#### [Required work]
Going through the data below, find how many lines include the word "subsubsection", and reply with that number alone.

#### [Extracted records]
--- START ---

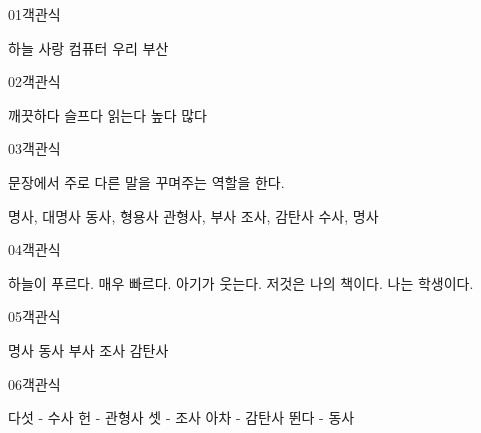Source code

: \documentclass[fs9,seriesFre]{korfarm-base}
\begin{document}

\par\medskip
\kfBeginMC
\begin{kfQBlock}{01}{객관식}
\begin{kfChoices}
\kfChoice 하늘
\kfChoice 사랑
\kfChoice 컴퓨터
\kfChoice 우리
\kfChoice 부산
\end{kfChoices}
\end{kfQBlock}
\begin{kfQBlock}{02}{객관식}
\begin{kfChoices}
\kfChoice 깨끗하다
\kfChoice 슬프다
\kfChoice 읽는다
\kfChoice 높다
\kfChoice 많다
\end{kfChoices}
\end{kfQBlock}
\begin{kfQBlock}{03}{객관식}
\begin{kfEvidence}문장에서 주로 다른 말을 꾸며주는 역할을 한다.\end{kfEvidence}
\begin{kfChoices}
\kfChoice 명사, 대명사
\kfChoice 동사, 형용사
\kfChoice 관형사, 부사
\kfChoice 조사, 감탄사
\kfChoice 수사, 명사
\end{kfChoices}
\end{kfQBlock}
\begin{kfQBlock}{04}{객관식}
\begin{kfChoices}
\kfChoice 하늘이 푸르다.
\kfChoice 매우 빠르다.
\kfChoice 아기가 웃는다.
\kfChoice 저것은 나의 책이다.
\kfChoice 나는 학생이다.
\end{kfChoices}
\end{kfQBlock}
\begin{kfQBlock}{05}{객관식}
\begin{kfChoices}
\kfChoice 명사
\kfChoice 동사
\kfChoice 부사
\kfChoice 조사
\kfChoice 감탄사
\end{kfChoices}
\end{kfQBlock}
\begin{kfQBlock}{06}{객관식}
\begin{kfChoices}
\kfChoice 다섯 - 수사
\kfChoice 헌 - 관형사
\kfChoice 셋 - 조사
\kfChoice 아차 - 감탄사
\kfChoice 뛴다 - 동사
\end{kfChoices}
\end{kfQBlock}
\end{document}
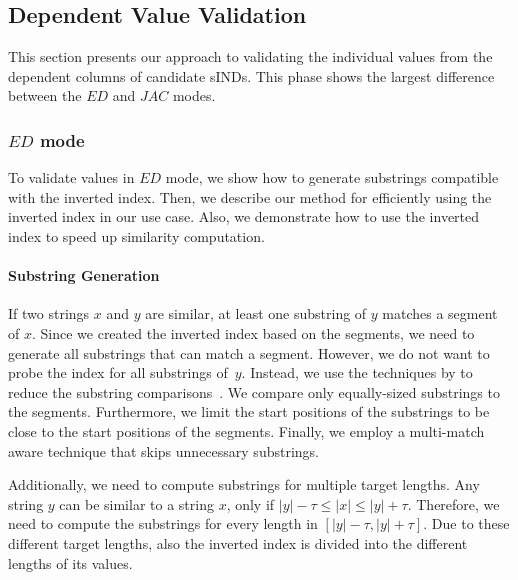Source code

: \subsection{Dependent Value Validation}
This section presents our approach to validating the individual values from the dependent columns of candidate sINDs.
This phase shows the largest difference between the $ED$ and $JAC$ modes.

\subsubsection{$ED$ mode}
To validate values in $ED$ mode, we show how to generate substrings compatible with the inverted index. Then, we describe our method for efficiently using the inverted index in our use case. Also, we demonstrate how to use the inverted index to speed up similarity computation. 

\paragraph{Substring Generation}
If two strings $x$ and $y$ are similar, at least one substring of $y$ matches a segment of $x$.
Since we created the inverted index based on the segments, we need to generate all substrings that can match a segment.
However, we do not want to probe the index for all substrings of~$y$.
Instead, we use the techniques by \citeauthor{PassJoin} to reduce the substring comparisons~\cite{PassJoin}.
We compare only equally-sized substrings to the segments.
Furthermore, we limit the start positions of the substrings to be close to the start positions of the segments.
Finally, we employ a multi-match aware technique that skips unnecessary substrings.

Additionally, we need to compute substrings for multiple target lengths.
Any string $y$ can be similar to a string $x$, only if $|y| - \tau \leq |x| \leq |y| + \tau$.
Therefore, we need to compute the substrings for every length in $[|y| - \tau, |y| + \tau]$.
Due to these different target lengths, also the inverted index is divided into the different lengths of its values.

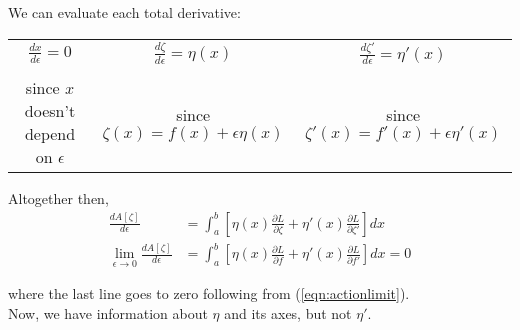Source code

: \documentclass{article}
\newcommand{\DD}[2]{\frac{d #1}{d #2}}
\newcommand{\PD}[2]{\frac{\partial #1}{\partial #2}}
\begin{document}
We can evaluate each total derivative:

\begin{center}
    \begin{tabular}{ c|c|c }
        $\displaystyle \DD{x}{\epsilon}  = 0$
         & $\displaystyle \DD{\zeta}{\epsilon}  = \eta(x)$
         & $\displaystyle \DD{\zeta'}{\epsilon} = \eta'(x)$   \\
         &                                                  & \\
        since $x$ doesn't depend on $\epsilon$
         & since $\zeta(x) = f(x) + \epsilon \eta(x)$
         & since $\zeta'(x) = f'(x) + \epsilon \eta'(x)$      \\
    \end{tabular}
\end{center}

Altogether then,
\begin{align}
    \DD{A[\zeta]}{\epsilon}
     & = \int_a^b
    \left[
        \eta(x) \PD{L}{\zeta}
        + \eta'(x) \PD{L}{\zeta'}
    \right] dx    \\
    \lim_{\epsilon \to 0}
    \DD{A[\zeta]}{\epsilon}
     & = \int_a^b
    \left[
        \eta(x) \PD{L}{f}
        + \eta'(x) \PD{L}{f'}
        \right] dx
    = 0
\end{align}

\hspace{\parindent} where the last line goes to zero following from (\ref{eqn:actionlimit}).
\\

Now, we have information about $\eta$ and its axes, but not $\eta'$.
\end{document}
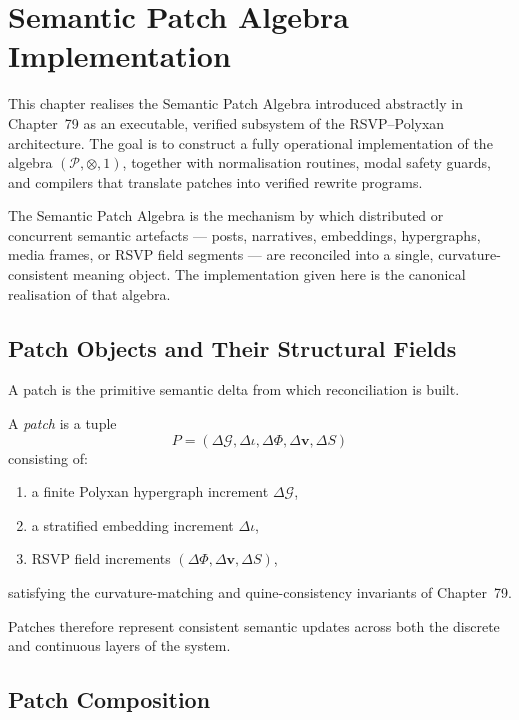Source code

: \chapter{Semantic Patch Algebra Implementation}
\label{ch:52}

This chapter realises the Semantic Patch Algebra introduced abstractly in
Chapter~79 as an executable, verified subsystem of the RSVP--Polyxan
architecture.  
The goal is to construct a fully operational implementation of the algebra
$(\mathcal{P},\otimes,1)$, together with normalisation routines, modal safety
guards, and compilers that translate patches into verified rewrite programs.

The Semantic Patch Algebra is the mechanism by which distributed or concurrent
semantic artefacts --- posts, narratives, embeddings, hypergraphs, media frames,
or RSVP field segments --- are reconciled into a single, curvature-consistent
meaning object.  
The implementation given here is the canonical realisation of that algebra.


\section{Patch Objects and Their Structural Fields}
\label{sec:52:patch-objects}

A patch is the primitive semantic delta from which reconciliation is built.

\begin{definition}
A \emph{patch} is a tuple
\[
P = (\Delta\mathcal{G},\Delta\iota,\Delta\Phi,\Delta \mathbf{v},\Delta S)
\]
consisting of:
\begin{enumerate}
  \item a finite Polyxan hypergraph increment $\Delta\mathcal{G}$,
  \item a stratified embedding increment $\Delta\iota$,
  \item RSVP field increments $(\Delta\Phi,\Delta \mathbf{v},\Delta S)$,
\end{enumerate}
satisfying the curvature-matching and quine-consistency invariants of
Chapter~79.
\end{definition}

Patches therefore represent consistent semantic updates across both the discrete
and continuous layers of the system.


\section{Patch Composition}
\label{sec:52:patch-composition}

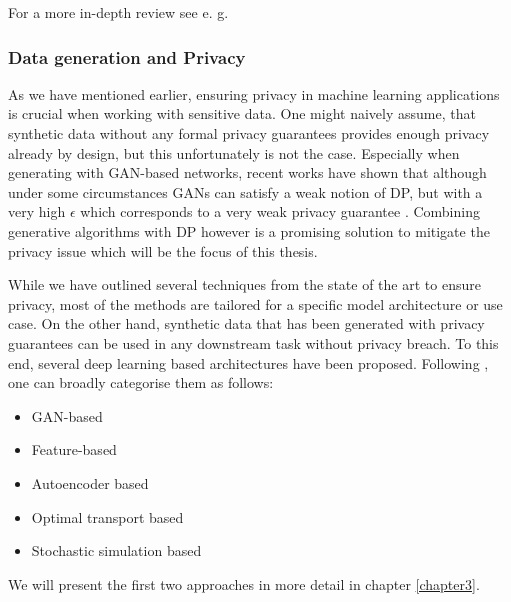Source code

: \vspace*{1em}
For a more in-depth review see e. g. \parencite{surrve_ppml,surv_ppml_2,wang2023differential}


\subsubsection*{Data generation and Privacy}

As we have mentioned earlier, ensuring privacy in machine learning applications is crucial when working with sensitive data. One might naively assume, that synthetic data without any formal privacy guarantees provides enough privacy already by design, but this unfortunately is not the case. Especially when generating with GAN-based networks, recent works have shown that although under some circumstances GANs can satisfy a weak notion of DP, but with a very high $\epsilon$ which corresponds to a very weak privacy guarantee \parencite{lin2021privacy,stadler2022synthetic,jordon2022synthetic}. Combining generative algorithms with DP however is a promising solution to mitigate the privacy issue \parencite{bellovin2019privacy} which will be the focus of this thesis.

While we have outlined several techniques from the state of the art to ensure privacy, most of the methods are tailored for a specific model architecture or use case. On the other hand, synthetic data that has been generated with privacy guarantees can be used in any downstream task without privacy breach. To this end, several deep learning based architectures have been proposed. Following \parencite{hu2023sok}, one can broadly categorise them as follows:
\begin{itemize}
    \item GAN-based
    \item Feature-based
    \item Autoencoder based {\tiny \Parencite[see e. g.][for a generator based on a variational autoencoder that is trained with DP-SGD]{vae}}
    \item Optimal transport based {\tiny \Parencite[see e. g.][for generator based on the so-called Sinkhorn divergence]{cao2021dont}}
    \item Stochastic simulation based {\tiny \Parencite[see e. g.][for a differentially-private diffusion model]{dpgen}}
\end{itemize}

We will present the first two approaches in more detail in chapter \ref{chapter3}.

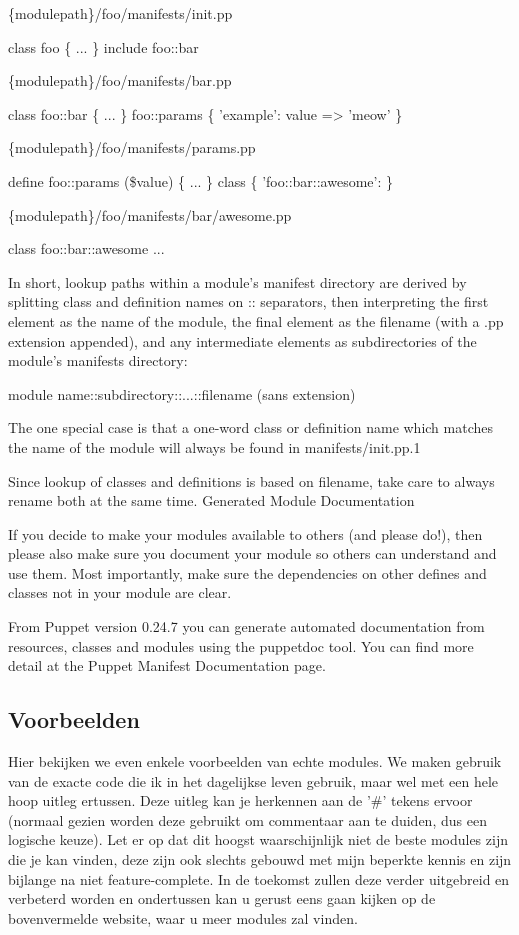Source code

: \{modulepath\}/foo/manifests/init.pp

class foo \{ ... \}
include foo::bar 	

\{modulepath\}/foo/manifests/bar.pp

class foo::bar \{ ... \}
foo::params \{ 'example': value => 'meow' \} 	

\{modulepath\}/foo/manifests/params.pp

define foo::params (\$value) \{ ... \}
class \{ 'foo::bar::awesome': \} 	

\{modulepath\}/foo/manifests/bar/awesome.pp

class foo::bar::awesome { ... }

In short, lookup paths within a module's manifest directory are derived by splitting class and definition names on :: separators, then interpreting the first element as the name of the module, the final element as the filename (with a .pp extension appended), and any intermediate elements as subdirectories of the module's manifests directory:

{module name}::{subdirectory}::{...}::{filename (sans extension)}

The one special case is that a one-word class or definition name which matches the name of the module will always be found in manifests/init.pp.1

Since lookup of classes and definitions is based on filename, take care to always rename both at the same time.
Generated Module Documentation

If you decide to make your modules available to others (and please do!), then please also make sure you document your module so others can understand and use them. Most importantly, make sure the dependencies on other defines and classes not in your module are clear.

From Puppet version 0.24.7 you can generate automated documentation from resources, classes and modules using the puppetdoc tool. You can find more detail at the Puppet Manifest Documentation page.

\subsection{Voorbeelden}
Hier bekijken we even enkele voorbeelden van echte modules. We maken gebruik van de exacte code die ik in het dagelijkse leven gebruik, maar wel met een hele hoop uitleg ertussen. Deze uitleg kan je herkennen aan de '\#' tekens ervoor (normaal gezien worden deze gebruikt om commentaar aan te duiden, dus een logische keuze). Let er op dat dit hoogst waarschijnlijk niet de beste modules zijn die je kan vinden, deze zijn ook slechts gebouwd met mijn beperkte kennis en zijn bijlange na niet feature-complete. In de toekomst zullen deze verder uitgebreid en verbeterd worden en ondertussen kan u gerust eens gaan kijken op de bovenvermelde website, waar u meer modules zal vinden.

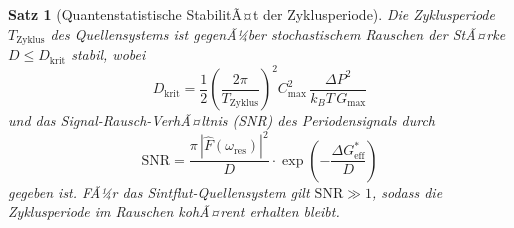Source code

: ﻿\documentclass[12pt,a4paper]{report}
\newtheorem{theorem}{Satz}[chapter]
\begin{document}
\begin{theorem}[Quantenstatistische StabilitÃ¤t der Zyklusperiode]
	\label{thm:stochres}
	Die Zyklusperiode $T_\mathrm{Zyklus}$ des Quellensystems ist gegenÃ¼ber stochastischem Rauschen der StÃ¤rke $D \leq D_\mathrm{krit}$ stabil, wobei
	\begin{equation}
		D_\mathrm{krit} = \frac{1}{2}\left(\frac{2\pi}{T_\mathrm{Zyklus}}\right)^2 C_\mathrm{max}^2\,\frac{\Delta P^2}{k_BT\,G_\mathrm{max}}
		\label{eq:D_krit}
	\end{equation}
	und das Signal-Rausch-VerhÃ¤ltnis (SNR) des Periodensignals durch
	\begin{equation}
		\mathrm{SNR} = \frac{\pi\,|\hat{F}(\omega_\mathrm{res})|^2}{D} \cdot \exp\!\left(-\frac{\Delta G^*_\mathrm{eff}}{D}\right)
		\label{eq:snr}
	\end{equation}
	gegeben ist. FÃ¼r das Sintflut-Quellensystem gilt $\mathrm{SNR} \gg 1$, sodass die Zyklusperiode im Rauschen kohÃ¤rent erhalten bleibt.
\end{theorem}
\end{document}
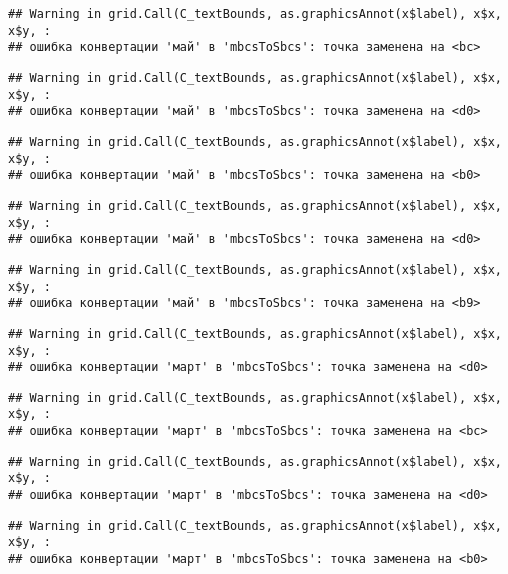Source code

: \documentclass[
]{article}
\begin{document}
\begin{verbatim}
## Warning in grid.Call(C_textBounds, as.graphicsAnnot(x$label), x$x, x$y, :
## ошибка конвертации 'май' в 'mbcsToSbcs': точка заменена на <bc>
\end{verbatim}

\begin{verbatim}
## Warning in grid.Call(C_textBounds, as.graphicsAnnot(x$label), x$x, x$y, :
## ошибка конвертации 'май' в 'mbcsToSbcs': точка заменена на <d0>
\end{verbatim}

\begin{verbatim}
## Warning in grid.Call(C_textBounds, as.graphicsAnnot(x$label), x$x, x$y, :
## ошибка конвертации 'май' в 'mbcsToSbcs': точка заменена на <b0>
\end{verbatim}

\begin{verbatim}
## Warning in grid.Call(C_textBounds, as.graphicsAnnot(x$label), x$x, x$y, :
## ошибка конвертации 'май' в 'mbcsToSbcs': точка заменена на <d0>
\end{verbatim}

\begin{verbatim}
## Warning in grid.Call(C_textBounds, as.graphicsAnnot(x$label), x$x, x$y, :
## ошибка конвертации 'май' в 'mbcsToSbcs': точка заменена на <b9>
\end{verbatim}

\begin{verbatim}
## Warning in grid.Call(C_textBounds, as.graphicsAnnot(x$label), x$x, x$y, :
## ошибка конвертации 'март' в 'mbcsToSbcs': точка заменена на <d0>
\end{verbatim}

\begin{verbatim}
## Warning in grid.Call(C_textBounds, as.graphicsAnnot(x$label), x$x, x$y, :
## ошибка конвертации 'март' в 'mbcsToSbcs': точка заменена на <bc>
\end{verbatim}

\begin{verbatim}
## Warning in grid.Call(C_textBounds, as.graphicsAnnot(x$label), x$x, x$y, :
## ошибка конвертации 'март' в 'mbcsToSbcs': точка заменена на <d0>
\end{verbatim}

\begin{verbatim}
## Warning in grid.Call(C_textBounds, as.graphicsAnnot(x$label), x$x, x$y, :
## ошибка конвертации 'март' в 'mbcsToSbcs': точка заменена на <b0>
\end{verbatim}
\end{document}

--- END ---

#### [Solved problem]
2